To do — Write out exactly the lines running from the one with "Ayed, Pablo Piantanida" to the last line of the entries, keeping both the first and the last.

Saved data entries
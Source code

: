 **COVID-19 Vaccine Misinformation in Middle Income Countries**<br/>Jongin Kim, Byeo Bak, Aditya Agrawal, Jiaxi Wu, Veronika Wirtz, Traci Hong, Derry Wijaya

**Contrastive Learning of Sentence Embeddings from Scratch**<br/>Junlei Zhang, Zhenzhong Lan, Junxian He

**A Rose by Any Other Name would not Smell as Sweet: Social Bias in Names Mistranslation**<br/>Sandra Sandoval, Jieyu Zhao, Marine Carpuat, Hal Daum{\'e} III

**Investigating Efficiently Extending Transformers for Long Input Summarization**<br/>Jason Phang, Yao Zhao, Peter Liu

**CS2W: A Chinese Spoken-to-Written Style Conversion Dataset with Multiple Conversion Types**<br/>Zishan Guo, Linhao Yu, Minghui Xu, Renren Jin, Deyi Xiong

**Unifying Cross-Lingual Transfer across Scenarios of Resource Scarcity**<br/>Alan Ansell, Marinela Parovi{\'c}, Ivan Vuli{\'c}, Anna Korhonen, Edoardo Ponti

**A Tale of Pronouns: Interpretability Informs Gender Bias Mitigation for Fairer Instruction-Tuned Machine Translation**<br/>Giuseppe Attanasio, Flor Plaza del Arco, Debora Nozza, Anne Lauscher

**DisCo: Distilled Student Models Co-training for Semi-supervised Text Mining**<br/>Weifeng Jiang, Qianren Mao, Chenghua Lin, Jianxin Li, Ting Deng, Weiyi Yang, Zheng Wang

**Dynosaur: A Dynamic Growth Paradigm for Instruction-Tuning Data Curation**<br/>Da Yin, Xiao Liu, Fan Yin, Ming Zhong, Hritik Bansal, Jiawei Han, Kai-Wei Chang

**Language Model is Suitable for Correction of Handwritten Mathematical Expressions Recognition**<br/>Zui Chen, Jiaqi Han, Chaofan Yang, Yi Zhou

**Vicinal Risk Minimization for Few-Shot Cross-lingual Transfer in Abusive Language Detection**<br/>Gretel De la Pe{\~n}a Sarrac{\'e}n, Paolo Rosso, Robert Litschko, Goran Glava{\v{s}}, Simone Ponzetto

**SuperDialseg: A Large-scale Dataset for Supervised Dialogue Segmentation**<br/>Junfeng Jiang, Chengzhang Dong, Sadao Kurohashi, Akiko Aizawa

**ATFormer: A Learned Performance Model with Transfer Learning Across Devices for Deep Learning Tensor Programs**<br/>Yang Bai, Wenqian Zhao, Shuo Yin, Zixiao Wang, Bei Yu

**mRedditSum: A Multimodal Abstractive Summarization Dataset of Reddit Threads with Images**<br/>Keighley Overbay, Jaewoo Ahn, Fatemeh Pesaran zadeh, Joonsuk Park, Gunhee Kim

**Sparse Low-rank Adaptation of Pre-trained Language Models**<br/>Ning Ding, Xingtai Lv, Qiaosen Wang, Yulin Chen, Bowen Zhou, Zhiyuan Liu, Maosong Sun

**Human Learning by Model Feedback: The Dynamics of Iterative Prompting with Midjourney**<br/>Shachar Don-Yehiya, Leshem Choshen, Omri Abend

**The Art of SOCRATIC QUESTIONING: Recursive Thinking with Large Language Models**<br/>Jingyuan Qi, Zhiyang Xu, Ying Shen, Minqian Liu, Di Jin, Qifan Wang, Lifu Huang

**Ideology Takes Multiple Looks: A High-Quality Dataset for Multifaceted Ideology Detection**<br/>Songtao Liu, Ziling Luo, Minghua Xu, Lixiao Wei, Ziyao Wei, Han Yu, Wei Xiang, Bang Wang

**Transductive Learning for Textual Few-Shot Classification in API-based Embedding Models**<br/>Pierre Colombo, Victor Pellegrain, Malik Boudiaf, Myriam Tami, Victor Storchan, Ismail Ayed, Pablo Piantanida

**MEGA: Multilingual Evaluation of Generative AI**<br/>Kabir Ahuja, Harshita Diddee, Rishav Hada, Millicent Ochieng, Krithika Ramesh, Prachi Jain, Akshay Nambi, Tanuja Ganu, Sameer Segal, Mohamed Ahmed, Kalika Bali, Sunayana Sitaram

Output of the exercise —
**Transductive Learning for Textual Few-Shot Classification in API-based Embedding Models**<br/>Pierre Colombo, Victor Pellegrain, Malik Boudiaf, Myriam Tami, Victor Storchan, Ismail Ayed, Pablo Piantanida

**MEGA: Multilingual Evaluation of Generative AI**<br/>Kabir Ahuja, Harshita Diddee, Rishav Hada, Millicent Ochieng, Krithika Ramesh, Prachi Jain, Akshay Nambi, Tanuja Ganu, Sameer Segal, Mohamed Ahmed, Kalika Bali, Sunayana Sitaram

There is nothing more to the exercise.